Emirdağlı Kadınlar, yün eğirir ve yünden çorap yaparak Kuvva-i Milliye'ye
gönderirler.
Bir gün Deli Battal, İncili Mahallesinde
bulunan bir eve giderek bir kalıp sabun ister, sabunu alınca evin karşısındaki
çeşmede ayağından çıkardığı topuğu yırtık çorabını ve öküz derisinden yapılmış
çarığını köpürterek iyice bir yıkar, çorap ve çarığını elline alarak yalın ayak
doğru Askerlik Şubesi binasına gider. Yolda bir ayağı dizinden aşağı kesilmiş
bir Balkan Savaşı gazisi: "Deli Battal, senin yalın ayakla gezmen bizim
şerefimize dokunur, yanıma gel de sana bir çift çarık vereyim." der ama
Deli Battal cevap bile vermeden yoluna devam eder.
Askerlik Şubesi Binasına girerek kapalı
bir kapıyı çalarak içeri girer, o esnada Şube Reisi, Kaymakam, Jandarma
Komutanı ve Kuvva-i Milliye reisi gizli bir toplantı yapmaktadır, Deli Battal,
esas duruşa geçerek tekmil verir:
"Kuvva-i Milliye Karargahına Deli
Battal'dan selam olsun, Kuvva'cılar var olsun, Deli Battal hepinize kurban
olsun.. Duydum ki Mustafa Kemal'in askeri yalın ayakmış, çarığı da delikmiş,
Kuvva'cılara yardım için herkes bir şeyler yapıyor.
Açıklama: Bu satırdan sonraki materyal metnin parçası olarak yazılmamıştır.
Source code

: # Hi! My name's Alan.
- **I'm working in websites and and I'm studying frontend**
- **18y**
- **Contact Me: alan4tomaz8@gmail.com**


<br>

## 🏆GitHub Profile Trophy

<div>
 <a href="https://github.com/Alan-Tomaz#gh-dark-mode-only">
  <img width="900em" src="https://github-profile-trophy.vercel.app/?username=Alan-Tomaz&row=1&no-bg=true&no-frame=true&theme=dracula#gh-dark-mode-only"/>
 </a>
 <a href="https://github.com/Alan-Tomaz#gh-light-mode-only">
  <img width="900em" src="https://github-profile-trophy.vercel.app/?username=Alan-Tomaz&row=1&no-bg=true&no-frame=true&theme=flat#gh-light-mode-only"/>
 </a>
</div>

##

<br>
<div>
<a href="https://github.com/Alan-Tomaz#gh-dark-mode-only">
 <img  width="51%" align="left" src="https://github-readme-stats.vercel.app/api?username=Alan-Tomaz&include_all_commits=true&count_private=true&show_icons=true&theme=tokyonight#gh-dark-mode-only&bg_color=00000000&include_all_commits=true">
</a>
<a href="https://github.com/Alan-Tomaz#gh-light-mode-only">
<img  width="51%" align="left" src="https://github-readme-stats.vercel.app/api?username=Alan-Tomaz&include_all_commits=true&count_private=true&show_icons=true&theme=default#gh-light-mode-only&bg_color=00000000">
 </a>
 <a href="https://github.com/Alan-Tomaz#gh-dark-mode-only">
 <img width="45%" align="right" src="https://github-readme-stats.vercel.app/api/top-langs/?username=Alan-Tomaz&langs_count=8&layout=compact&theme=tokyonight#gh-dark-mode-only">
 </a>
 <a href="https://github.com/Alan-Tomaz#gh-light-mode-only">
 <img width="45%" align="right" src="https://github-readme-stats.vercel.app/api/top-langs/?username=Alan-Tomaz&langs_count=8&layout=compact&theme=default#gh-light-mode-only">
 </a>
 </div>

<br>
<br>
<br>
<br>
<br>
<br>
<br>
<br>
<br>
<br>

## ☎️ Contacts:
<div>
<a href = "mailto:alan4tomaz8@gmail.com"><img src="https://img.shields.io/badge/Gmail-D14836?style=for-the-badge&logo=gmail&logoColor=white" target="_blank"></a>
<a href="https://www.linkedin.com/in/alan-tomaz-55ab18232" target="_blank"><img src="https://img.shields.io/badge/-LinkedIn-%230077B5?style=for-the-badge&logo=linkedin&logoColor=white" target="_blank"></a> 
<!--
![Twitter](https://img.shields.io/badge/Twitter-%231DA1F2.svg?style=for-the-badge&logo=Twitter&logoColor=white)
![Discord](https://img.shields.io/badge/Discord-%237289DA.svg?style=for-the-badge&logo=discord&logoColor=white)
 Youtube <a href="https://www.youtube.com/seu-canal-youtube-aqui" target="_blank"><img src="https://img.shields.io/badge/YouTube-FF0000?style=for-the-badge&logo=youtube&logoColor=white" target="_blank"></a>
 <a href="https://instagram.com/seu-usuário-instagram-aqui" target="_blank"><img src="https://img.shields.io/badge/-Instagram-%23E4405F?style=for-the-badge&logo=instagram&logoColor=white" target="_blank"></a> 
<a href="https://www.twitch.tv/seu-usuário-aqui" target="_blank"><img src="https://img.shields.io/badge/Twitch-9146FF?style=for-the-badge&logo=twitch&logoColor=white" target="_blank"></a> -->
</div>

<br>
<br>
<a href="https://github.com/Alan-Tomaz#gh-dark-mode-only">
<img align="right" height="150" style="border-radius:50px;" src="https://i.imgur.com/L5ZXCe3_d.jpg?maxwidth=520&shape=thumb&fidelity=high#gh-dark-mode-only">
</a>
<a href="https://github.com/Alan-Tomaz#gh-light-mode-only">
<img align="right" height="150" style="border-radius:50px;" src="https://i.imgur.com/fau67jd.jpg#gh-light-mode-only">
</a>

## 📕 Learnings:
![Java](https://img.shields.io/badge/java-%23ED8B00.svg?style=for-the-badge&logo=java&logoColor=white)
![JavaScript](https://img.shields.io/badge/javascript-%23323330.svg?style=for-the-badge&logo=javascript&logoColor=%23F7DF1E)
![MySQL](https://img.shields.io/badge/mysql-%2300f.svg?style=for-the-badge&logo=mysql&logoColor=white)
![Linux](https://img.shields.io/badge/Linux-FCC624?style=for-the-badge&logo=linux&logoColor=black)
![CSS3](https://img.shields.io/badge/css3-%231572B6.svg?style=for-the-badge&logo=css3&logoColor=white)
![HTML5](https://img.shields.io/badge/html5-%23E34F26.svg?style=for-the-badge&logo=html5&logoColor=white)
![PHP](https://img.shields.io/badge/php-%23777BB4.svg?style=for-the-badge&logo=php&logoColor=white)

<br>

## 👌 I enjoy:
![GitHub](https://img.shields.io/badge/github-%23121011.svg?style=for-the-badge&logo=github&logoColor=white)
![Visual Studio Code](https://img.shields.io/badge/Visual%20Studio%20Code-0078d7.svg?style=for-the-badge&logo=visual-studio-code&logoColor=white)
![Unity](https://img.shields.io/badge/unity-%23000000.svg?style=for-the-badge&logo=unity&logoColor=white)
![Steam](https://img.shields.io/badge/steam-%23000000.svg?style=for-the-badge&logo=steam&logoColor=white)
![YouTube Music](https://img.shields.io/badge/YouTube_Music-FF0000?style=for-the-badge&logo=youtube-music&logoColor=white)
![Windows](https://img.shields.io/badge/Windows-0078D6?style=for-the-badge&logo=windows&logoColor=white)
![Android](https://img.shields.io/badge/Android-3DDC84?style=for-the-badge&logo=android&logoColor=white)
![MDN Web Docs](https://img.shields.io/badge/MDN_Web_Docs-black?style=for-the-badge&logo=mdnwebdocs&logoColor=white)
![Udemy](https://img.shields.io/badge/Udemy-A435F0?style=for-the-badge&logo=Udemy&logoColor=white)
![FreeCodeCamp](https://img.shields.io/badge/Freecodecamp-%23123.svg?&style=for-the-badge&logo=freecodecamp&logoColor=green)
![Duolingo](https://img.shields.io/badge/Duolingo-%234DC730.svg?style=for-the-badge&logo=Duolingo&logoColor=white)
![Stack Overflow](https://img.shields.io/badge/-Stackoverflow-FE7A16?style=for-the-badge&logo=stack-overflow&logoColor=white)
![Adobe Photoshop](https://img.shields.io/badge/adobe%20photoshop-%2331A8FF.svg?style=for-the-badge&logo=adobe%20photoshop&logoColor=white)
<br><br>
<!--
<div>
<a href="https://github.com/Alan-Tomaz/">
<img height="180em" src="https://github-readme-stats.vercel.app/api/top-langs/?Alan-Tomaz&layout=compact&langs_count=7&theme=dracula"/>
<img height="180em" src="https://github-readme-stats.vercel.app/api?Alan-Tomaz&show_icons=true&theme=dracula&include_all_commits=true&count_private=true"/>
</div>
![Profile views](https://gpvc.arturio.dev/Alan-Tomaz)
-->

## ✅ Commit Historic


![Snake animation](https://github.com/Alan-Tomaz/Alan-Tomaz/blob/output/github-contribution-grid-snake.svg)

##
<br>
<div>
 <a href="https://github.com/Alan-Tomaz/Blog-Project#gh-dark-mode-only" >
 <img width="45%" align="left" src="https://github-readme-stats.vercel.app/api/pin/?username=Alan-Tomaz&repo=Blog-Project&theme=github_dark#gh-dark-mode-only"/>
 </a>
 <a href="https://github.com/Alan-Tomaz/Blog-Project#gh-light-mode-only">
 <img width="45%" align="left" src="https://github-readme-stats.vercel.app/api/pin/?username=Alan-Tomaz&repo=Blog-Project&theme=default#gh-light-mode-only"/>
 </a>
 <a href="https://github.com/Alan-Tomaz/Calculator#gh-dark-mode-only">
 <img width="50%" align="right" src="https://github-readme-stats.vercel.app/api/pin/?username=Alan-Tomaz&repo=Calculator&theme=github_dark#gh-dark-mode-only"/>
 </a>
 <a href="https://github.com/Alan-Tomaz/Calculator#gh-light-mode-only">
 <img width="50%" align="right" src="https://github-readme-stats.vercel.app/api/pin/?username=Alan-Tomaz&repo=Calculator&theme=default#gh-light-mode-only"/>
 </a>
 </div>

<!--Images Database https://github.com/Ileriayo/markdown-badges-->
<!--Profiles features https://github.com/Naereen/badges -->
Allah şahidimdir ki benim
malım mülküm yok. Size çoraplarımı getirdim,şimdi yıkadım, vallahi temizdir,
çorabımın topuğu azıcık deliktir ama çarığım sapa sağlamdır."
Deli battal, çorap ve çarığını teslim
ederken ağlamaktadır, göz yaşlarına hakim olamaz ve konuşmasına devam eder:
"Eskere alın desem, beni yazmayacağınızı biliyorum, Deli Battal'dan
Mustafa Kemal Paşa'ya selam olsun, gazanız mübarek olsun. Haydi bana
eyvallah." Deli Battal, odadan asker selamı vererek çıkar ve yalın ayak
sokaklarda dolaşmaya başlar. Yunan Ordusu Emirdağ'ı işgal edince Yunan
kuvvetlerini takip ederek öğrendiklerini ve gördüklerini gizlice Milli
Kuvvetlere bildirerek istihbarat elemanı olarak faaliyet gösterir. Türk Ordusu
1922 yılı Eylül ayının ilk günlerine Emirdağ'a girdiğinde Yunan Ordusunun gizli
silah depolarını komutanlara bildirir, Yunanlılar kaçarken Deli Battal'ı
yakalarlar ve kurşuna dizilerek şehit ederler.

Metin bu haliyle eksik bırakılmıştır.